(TASK STATEMENT)
Wherever a line in the data below holds "Reverse", copy that line.
RECORD EXTRACTS Block Start
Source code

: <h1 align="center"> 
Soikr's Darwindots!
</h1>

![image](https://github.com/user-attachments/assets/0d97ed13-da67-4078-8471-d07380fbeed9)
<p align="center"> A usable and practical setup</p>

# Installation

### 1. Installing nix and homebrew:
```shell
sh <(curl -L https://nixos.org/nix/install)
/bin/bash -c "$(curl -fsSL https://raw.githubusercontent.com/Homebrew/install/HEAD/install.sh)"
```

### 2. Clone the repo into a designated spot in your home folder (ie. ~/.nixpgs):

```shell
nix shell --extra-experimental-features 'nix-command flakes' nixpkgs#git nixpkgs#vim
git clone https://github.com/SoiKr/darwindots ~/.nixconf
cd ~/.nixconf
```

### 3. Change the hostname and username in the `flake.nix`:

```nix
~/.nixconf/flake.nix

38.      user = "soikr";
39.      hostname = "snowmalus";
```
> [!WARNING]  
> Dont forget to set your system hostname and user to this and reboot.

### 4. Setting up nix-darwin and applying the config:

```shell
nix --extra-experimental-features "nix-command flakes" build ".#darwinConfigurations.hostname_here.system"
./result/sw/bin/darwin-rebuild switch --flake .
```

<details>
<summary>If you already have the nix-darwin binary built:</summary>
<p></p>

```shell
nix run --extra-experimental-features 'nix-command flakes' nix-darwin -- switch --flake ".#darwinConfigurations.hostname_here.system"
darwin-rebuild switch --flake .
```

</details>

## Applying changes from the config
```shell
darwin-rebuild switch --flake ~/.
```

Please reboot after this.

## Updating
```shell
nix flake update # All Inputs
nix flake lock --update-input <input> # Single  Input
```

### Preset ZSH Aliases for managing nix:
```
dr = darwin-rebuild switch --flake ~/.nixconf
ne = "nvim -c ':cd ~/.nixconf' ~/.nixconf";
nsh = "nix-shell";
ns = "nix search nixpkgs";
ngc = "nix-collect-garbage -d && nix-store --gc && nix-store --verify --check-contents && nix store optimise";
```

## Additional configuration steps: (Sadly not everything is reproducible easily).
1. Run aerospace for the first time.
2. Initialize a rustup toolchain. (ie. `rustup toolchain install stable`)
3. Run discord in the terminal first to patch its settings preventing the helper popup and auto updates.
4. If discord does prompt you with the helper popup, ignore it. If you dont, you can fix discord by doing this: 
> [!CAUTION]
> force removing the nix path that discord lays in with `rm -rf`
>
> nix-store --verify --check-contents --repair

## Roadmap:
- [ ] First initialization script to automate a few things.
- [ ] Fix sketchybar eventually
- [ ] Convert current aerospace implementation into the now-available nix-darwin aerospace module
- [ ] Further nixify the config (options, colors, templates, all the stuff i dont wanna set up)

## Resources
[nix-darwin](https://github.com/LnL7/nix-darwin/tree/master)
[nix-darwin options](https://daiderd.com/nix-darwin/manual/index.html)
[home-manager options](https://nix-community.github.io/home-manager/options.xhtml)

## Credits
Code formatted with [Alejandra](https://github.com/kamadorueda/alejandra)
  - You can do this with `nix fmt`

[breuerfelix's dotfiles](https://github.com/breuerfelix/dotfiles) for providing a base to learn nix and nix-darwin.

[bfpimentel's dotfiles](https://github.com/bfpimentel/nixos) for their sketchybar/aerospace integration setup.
RECORD EXTRACTS Block End
RECORD EXTRACTS Block Start
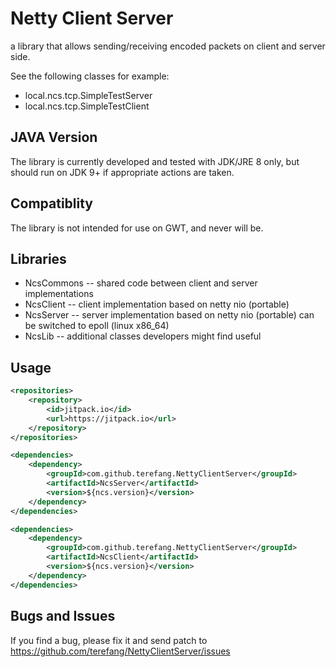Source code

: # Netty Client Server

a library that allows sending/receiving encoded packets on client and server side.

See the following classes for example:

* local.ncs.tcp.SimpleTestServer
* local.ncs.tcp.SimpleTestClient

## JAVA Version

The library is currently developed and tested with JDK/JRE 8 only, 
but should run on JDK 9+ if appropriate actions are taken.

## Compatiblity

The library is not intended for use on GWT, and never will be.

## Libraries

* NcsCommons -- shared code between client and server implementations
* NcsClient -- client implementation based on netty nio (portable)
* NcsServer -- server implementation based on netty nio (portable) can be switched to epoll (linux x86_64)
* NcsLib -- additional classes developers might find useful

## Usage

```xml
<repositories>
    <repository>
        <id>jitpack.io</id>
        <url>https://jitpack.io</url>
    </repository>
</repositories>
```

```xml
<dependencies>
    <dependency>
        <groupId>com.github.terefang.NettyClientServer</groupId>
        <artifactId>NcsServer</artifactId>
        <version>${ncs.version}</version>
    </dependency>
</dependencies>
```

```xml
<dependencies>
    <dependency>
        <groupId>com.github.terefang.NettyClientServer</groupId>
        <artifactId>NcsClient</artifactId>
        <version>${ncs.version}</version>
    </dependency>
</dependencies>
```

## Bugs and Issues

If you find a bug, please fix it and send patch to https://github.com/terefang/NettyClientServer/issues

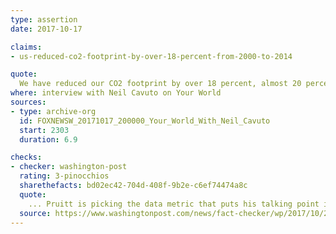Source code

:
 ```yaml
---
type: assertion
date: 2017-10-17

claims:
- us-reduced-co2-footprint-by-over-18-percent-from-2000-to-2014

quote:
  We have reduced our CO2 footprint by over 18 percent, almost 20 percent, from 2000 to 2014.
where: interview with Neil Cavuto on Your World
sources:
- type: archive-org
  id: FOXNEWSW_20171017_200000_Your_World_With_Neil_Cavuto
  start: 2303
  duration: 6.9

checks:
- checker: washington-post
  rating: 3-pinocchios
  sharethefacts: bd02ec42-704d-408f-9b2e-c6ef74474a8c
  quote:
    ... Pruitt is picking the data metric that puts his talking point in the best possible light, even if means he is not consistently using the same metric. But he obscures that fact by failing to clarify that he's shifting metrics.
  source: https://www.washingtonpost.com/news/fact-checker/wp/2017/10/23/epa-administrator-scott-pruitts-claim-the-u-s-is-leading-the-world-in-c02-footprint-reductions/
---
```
RECORD EXTRACTS Block End
RECORD EXTRACTS Block Start
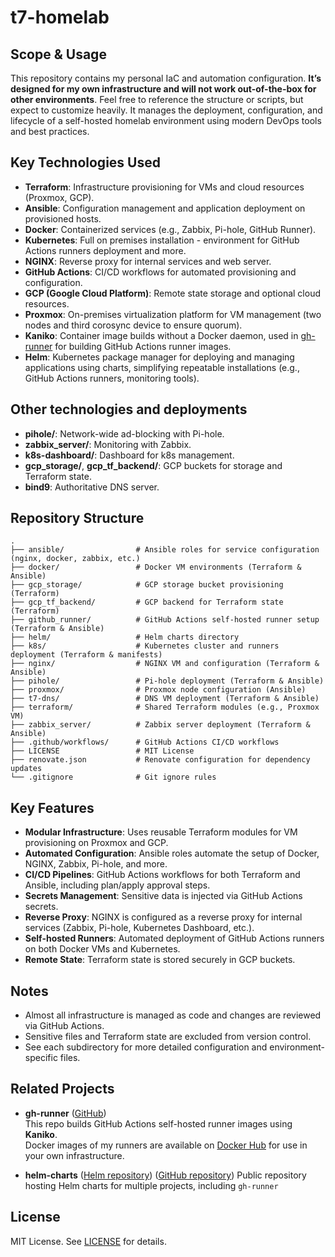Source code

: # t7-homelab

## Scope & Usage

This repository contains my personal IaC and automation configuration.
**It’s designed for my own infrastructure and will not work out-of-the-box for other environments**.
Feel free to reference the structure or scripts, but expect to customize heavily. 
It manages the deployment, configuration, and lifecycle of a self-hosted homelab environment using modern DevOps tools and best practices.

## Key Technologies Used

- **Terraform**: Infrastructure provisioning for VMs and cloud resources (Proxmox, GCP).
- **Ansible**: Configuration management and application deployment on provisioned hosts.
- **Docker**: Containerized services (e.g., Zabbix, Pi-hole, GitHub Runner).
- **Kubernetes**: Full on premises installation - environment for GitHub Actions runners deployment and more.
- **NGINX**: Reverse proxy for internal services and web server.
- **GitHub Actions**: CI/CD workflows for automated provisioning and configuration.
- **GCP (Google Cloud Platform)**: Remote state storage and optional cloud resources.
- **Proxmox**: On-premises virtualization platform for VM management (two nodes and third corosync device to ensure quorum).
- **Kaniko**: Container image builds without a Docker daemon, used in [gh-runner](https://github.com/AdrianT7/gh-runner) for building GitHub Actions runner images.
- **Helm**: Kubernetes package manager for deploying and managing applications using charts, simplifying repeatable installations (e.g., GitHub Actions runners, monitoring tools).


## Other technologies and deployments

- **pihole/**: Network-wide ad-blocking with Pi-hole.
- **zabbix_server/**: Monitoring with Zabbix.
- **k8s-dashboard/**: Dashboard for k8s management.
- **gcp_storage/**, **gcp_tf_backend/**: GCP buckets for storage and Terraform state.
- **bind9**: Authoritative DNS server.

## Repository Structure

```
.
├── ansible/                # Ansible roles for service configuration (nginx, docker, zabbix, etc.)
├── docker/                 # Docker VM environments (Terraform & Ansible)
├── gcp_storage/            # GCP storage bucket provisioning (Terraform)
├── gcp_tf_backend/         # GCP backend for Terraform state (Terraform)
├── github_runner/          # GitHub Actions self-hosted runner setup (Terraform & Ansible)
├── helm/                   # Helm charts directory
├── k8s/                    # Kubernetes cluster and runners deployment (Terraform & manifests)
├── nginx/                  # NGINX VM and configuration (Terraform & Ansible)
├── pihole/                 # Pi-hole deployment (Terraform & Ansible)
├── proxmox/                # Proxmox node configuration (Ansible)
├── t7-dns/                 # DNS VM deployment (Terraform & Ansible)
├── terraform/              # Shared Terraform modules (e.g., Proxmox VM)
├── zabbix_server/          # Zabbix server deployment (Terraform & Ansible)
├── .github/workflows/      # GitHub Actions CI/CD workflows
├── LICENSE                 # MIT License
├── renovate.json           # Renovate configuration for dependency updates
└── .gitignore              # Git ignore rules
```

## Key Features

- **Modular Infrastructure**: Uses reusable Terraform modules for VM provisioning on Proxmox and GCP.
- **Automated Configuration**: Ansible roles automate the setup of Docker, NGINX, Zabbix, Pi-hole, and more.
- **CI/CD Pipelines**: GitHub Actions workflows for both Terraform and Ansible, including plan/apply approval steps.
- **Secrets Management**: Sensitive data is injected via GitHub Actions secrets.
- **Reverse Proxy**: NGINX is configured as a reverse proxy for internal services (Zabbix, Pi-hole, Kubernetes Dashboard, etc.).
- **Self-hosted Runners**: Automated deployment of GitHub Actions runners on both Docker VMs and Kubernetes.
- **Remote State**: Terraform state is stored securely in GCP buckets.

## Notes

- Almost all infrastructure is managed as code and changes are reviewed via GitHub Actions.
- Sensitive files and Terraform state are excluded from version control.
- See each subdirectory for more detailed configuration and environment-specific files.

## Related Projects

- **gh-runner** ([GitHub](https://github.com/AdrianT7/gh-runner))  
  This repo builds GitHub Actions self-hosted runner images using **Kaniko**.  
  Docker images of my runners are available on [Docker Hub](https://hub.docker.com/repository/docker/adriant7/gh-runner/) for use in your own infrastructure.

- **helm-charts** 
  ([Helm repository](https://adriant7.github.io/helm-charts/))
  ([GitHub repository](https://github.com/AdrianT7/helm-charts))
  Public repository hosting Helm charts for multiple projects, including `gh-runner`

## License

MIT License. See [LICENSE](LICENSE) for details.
RECORD EXTRACTS Block End
(OUTPUT BELOW)
- **NGINX**: Reverse proxy for internal services and web server.
- **Reverse Proxy**: NGINX is configured as a reverse proxy for internal services (Zabbix, Pi-hole, Kubernetes Dashboard, etc.).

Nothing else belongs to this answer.